Au Cameroun, l’insoluble « problème anglophone »
7 octobre 2017
Les événements survenus ces derniers jours en Catalogne l’ont rappelé avec une acuité toute particulière : sur le Vieux Continent, les tentations séparatistes demeurent vivaces. Si l'Europe est agitée par divers mouvements sécessionnistes plus ou moins revendicatifs – en Ecosse, en Belgique (Flandre) ou dans le nord de l’Italie (Lombardie et Vénétie) –, l’Afrique, elle non plus, n’est pas épargnée par de telles crispations.
Ainsi du Cameroun, pays d'Afrique centrale bordé, sur son flanc occidental, par le Golfe de Guinée et placé depuis 1982 sous la férule de l’inoxydable Paul Biya, 84 ans. Dimanche 1er octobre, au moins dix-sept personnes ont été tuées en marge de manifestations organisées dans le Nord-Ouest et le Sud-Ouest, selon l’organisation non gouvernementale Amnesty International et des sources officielles.
Les indépendantistes anglophones, drapeaux « ambazoniens » (1) en main, s’étaient rassemblés pour proclamer symboliquement « l’indépendance » de ces deux régions (2) vis-à-vis de Yaoundé, la capitale. La date – un 1er octobre – ne devait rien au hasard. C’est ce même jour, en 1961, qu’avaient été officiellement réunifiées les parties francophone et anglophone du pays.
Depuis l'an dernier, les deux communautés tirent à hue et à dia. Tout a commencé en octobre 2016, à Bamenda, chef-lieu de la région du Nord-Ouest. Courroucés par l’affectation, en zone anglophone, de magistrats francophones ne maîtrisant ni la Common Law (le droit coutumier) ni l’anglais, les avocats se sont mis en grève.
Un mois plus tard, la situation s’est détériorée, lorsque les enseignants ont, à leur tour, cessé le travail. Motifs invoqués ? Le manque d’enseignants anglophones, le parachutage de professeurs imperméables à la langue de Shakespeare, mais aussi le non-respect du « caractère anglo-saxon » des écoles et universités. Pour finir, la contestation s’est propagée au Sud-Ouest.
Comment le Cameroun, terre relativement pacifiée comparée à ses voisins nigérian (à l’Ouest) et centrafricain (à l’Est), en est-il arrivé là ? Dans un rapport paru cet été, l’International Crisis Group (ICG) avançait un début d’explication : « Une réunification mal conduite, fondée sur un projet centraliste et assimilationniste, a mené à un sentiment de marginalisation de la minorité anglophone [qui représente environ 20 % des 23,5 millions d’habitants du pays] et à une prise en compte défectueuse de sa différence culturelle. » Les présidents Ahmadou Ahidjo (1960-1982), puis Paul Biya en ont été les grands ordonnateurs.

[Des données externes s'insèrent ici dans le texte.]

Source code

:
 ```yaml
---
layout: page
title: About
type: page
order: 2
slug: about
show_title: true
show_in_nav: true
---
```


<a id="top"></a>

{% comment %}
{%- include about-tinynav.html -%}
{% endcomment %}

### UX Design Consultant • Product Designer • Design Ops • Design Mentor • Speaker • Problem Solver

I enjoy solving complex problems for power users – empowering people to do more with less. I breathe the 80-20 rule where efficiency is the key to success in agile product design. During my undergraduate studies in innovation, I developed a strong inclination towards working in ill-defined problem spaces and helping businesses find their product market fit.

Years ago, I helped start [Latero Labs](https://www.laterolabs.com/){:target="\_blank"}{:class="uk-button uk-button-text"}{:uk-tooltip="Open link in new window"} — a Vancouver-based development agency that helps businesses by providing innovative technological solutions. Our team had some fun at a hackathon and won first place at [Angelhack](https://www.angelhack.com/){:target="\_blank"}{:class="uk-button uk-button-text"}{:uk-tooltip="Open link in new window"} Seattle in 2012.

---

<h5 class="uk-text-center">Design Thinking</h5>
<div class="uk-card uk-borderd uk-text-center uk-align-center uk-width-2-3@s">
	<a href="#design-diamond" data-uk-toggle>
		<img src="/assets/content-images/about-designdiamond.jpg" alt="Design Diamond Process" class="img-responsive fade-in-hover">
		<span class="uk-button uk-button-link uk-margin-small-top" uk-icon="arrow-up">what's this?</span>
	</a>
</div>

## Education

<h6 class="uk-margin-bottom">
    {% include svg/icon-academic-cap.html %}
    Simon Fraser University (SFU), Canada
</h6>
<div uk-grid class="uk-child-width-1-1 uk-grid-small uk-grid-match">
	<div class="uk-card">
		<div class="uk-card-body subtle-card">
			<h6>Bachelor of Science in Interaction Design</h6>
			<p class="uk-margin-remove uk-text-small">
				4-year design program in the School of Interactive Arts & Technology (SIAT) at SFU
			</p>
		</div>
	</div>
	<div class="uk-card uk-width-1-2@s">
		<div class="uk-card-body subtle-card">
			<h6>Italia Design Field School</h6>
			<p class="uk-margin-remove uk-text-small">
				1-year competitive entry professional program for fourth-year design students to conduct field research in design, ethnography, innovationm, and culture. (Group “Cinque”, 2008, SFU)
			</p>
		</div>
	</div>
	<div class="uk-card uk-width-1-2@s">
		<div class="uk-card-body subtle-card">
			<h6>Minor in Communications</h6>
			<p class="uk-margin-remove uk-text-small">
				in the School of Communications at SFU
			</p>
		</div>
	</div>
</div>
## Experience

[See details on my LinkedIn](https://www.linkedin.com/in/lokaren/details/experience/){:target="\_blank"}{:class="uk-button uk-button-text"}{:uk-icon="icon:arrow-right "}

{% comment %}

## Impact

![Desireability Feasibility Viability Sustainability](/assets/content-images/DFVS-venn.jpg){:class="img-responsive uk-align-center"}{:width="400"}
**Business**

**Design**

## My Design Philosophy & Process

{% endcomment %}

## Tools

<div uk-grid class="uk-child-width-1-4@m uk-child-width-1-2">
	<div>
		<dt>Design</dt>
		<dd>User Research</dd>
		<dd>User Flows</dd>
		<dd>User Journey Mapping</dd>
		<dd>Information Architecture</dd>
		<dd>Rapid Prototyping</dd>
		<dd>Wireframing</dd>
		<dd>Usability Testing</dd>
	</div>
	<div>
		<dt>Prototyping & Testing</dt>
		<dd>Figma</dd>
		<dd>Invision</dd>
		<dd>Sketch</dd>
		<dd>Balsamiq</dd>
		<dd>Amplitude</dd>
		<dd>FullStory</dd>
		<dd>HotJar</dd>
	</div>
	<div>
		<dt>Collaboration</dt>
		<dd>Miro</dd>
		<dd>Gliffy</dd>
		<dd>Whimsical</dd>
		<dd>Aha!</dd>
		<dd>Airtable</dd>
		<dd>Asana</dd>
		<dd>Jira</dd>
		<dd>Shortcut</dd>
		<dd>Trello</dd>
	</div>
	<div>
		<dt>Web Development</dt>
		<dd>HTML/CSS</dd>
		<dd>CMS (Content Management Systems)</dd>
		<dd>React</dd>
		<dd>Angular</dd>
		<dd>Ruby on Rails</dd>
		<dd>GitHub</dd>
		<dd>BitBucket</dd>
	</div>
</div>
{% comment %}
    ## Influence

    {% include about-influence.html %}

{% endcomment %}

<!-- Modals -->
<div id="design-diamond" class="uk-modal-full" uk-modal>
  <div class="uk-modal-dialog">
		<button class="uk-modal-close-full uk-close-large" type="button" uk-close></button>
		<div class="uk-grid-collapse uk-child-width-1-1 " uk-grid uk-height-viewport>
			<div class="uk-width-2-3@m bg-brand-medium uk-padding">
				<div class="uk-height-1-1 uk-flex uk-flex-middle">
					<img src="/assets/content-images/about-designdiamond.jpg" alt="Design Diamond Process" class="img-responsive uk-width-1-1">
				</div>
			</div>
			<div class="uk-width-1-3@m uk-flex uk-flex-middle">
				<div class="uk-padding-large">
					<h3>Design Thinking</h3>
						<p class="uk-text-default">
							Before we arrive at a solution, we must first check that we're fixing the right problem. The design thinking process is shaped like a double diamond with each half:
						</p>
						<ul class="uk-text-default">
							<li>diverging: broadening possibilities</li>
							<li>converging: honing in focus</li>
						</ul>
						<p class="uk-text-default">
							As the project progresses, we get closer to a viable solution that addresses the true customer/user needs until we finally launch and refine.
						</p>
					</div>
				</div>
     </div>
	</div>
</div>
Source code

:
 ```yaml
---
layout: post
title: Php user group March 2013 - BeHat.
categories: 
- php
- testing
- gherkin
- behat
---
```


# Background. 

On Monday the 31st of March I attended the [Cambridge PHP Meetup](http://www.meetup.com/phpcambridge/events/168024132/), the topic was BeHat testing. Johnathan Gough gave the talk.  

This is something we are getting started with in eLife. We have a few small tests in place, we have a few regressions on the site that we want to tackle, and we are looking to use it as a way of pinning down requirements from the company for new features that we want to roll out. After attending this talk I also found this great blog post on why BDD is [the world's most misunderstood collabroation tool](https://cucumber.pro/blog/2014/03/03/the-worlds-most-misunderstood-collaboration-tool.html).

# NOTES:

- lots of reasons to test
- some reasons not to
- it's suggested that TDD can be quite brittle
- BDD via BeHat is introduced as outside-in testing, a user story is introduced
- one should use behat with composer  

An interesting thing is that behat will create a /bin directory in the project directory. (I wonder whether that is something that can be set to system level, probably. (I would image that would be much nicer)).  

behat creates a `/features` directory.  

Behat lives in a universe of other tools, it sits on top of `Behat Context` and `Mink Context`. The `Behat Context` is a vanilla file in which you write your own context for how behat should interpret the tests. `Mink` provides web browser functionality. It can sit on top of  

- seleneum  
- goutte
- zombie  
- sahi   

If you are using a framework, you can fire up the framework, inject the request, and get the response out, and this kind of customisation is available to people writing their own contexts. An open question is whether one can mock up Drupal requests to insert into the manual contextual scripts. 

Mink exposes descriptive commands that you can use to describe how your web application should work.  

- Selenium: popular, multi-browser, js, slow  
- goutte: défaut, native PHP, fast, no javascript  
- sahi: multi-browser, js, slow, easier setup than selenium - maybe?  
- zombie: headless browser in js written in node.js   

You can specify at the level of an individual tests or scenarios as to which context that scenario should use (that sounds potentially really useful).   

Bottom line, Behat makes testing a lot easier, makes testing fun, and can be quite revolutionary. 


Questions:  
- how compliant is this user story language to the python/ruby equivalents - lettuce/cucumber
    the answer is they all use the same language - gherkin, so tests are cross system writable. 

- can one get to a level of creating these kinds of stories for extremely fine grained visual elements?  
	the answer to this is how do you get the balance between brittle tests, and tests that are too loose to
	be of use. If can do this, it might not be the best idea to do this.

Mais les racines du mal sont plus profondes. D’un point de vue historique, le legs colonial a également fait son œuvre. A la faveur d’un article publié en décembre 2016, l'enseignant et chercheur François Guimatsia, diplômé de l'Ecole nationale supérieure du Cameroun, notait ainsi : « Lorsque la France et la Grande-Bretagne ont remplacé l’Allemagne au Cameroun en 1916, cela a créé des Camerounais de culture anglophone dans un cinquième du territoire, d’une part, et des Camerounais de culture francophone dans quatre cinquièmes du pays, d’autre part. »
Une dichotomie qui n’est pas restée sans conséquence : « La minorité anglophone a été habituée à une certaine autonomie politique et culturelle par la colonisation britannique, tandis qu'en zone francophone, la France a appliqué un centralisme administratif de type jacobin, doublé d'une assimilation linguistique et culturelle », précisait-il.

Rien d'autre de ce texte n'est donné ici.